A novel fuzzy model for multi-objective permutation flow shop scheduling problem with fuzzy processing time

This article proposes a novel fuzzy model for solving fuzzy multi-objective permutation flow shop scheduling problem with fuzzy processing time. Specifically, two fuzzy objectives, that is, the fuzzy makespan and the fuzzy total flow time, are taken into account in this model simultaneously. In addition, to solve fuzzy multi-objective permutation flow shop scheduling problem, an efficient algorithm called fuzzy multi-objective local search-based decomposition is proposed. In order to generate a high quality and diverse set of initial solutions, a problem-specific Nawaz-Enscore-Ham heuristic approach is incorporated into the framework as an initialization.
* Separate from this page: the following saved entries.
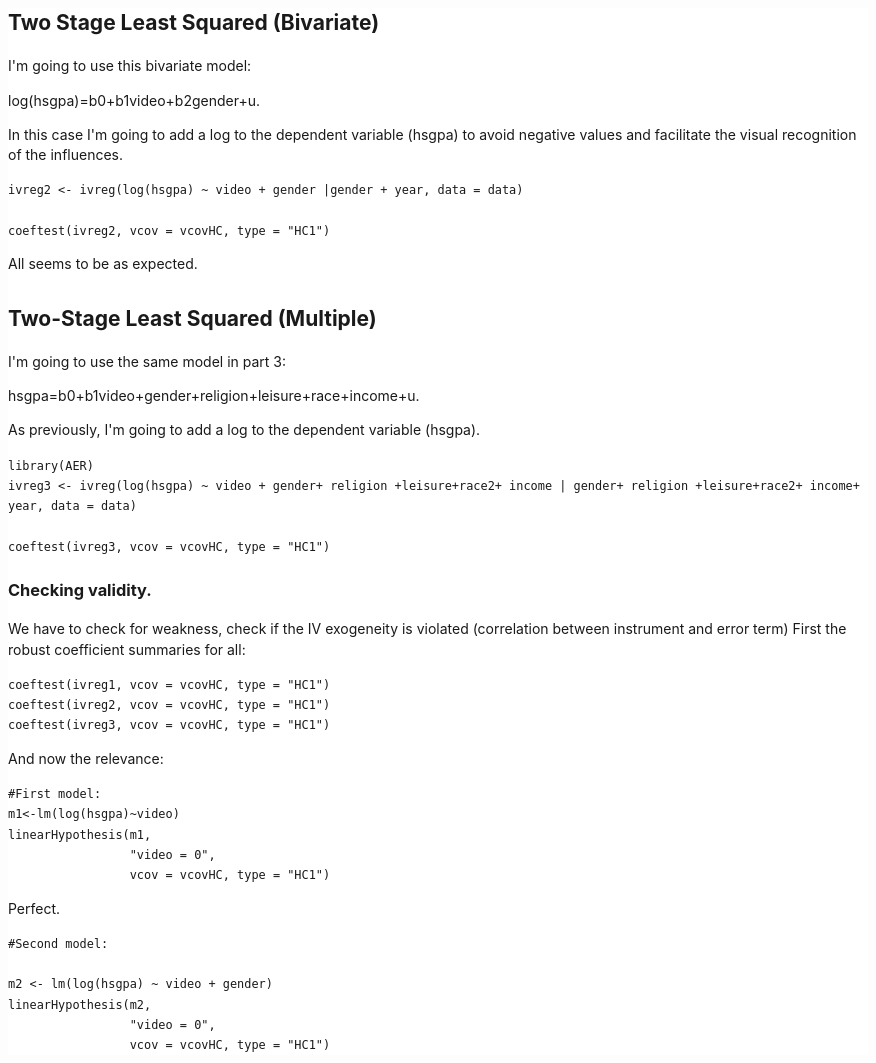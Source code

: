 ## Two Stage Least Squared (Bivariate)
I'm going to use this bivariate model:

log(hsgpa)=b0+b1video+b2gender+u.

In this case I'm going to add a log to the dependent variable (hsgpa) to avoid negative values and facilitate the visual recognition of the influences.

```{r}
ivreg2 <- ivreg(log(hsgpa) ~ video + gender |gender + year, data = data)

coeftest(ivreg2, vcov = vcovHC, type = "HC1")
```

All seems to be as expected.

## Two-Stage Least Squared (Multiple)
I'm going to use the same model in part 3:

hsgpa=b0+b1video+gender+religion+leisure+race+income+u.

As previously, I'm going to add a log to the dependent variable (hsgpa).

```{r}
library(AER)
ivreg3 <- ivreg(log(hsgpa) ~ video + gender+ religion +leisure+race2+ income | gender+ religion +leisure+race2+ income+ year, data = data)

coeftest(ivreg3, vcov = vcovHC, type = "HC1")
```

###  Checking validity.

We have to check for weakness, check if the IV exogeneity is violated (correlation between instrument and error term)
First the robust coefficient summaries for all:

```{r}
coeftest(ivreg1, vcov = vcovHC, type = "HC1")
coeftest(ivreg2, vcov = vcovHC, type = "HC1")
coeftest(ivreg3, vcov = vcovHC, type = "HC1")
```

And now the relevance:

```{r}
#First model:
m1<-lm(log(hsgpa)~video)
linearHypothesis(m1, 
                 "video = 0", 
                 vcov = vcovHC, type = "HC1")
```

Perfect.

```{r}
#Second model:

m2 <- lm(log(hsgpa) ~ video + gender)
linearHypothesis(m2, 
                 "video = 0", 
                 vcov = vcovHC, type = "HC1")
```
Then, two perturbation strategies with different strength are adopted to find better solutions and to avoid local optimum as well. Besides, a ranking concept based on fuzzy number centroid is provided to compare with fuzzy solutions. After that, a restart strategy is employed to change the searching space when the best solution has not been improved for a certain number of iterations. Finally, we conduct an extensive computational study on Taillard benchmarks to compare the proposed fuzzy multi-objective local search-based decomposition with the fuzzy NSGAII. Experimental results demonstrate that the fuzzy multi-objective local search-based decomposition algorithm is both effective and efficient in solving the fuzzy multi-objective permutation flow shop scheduling problem.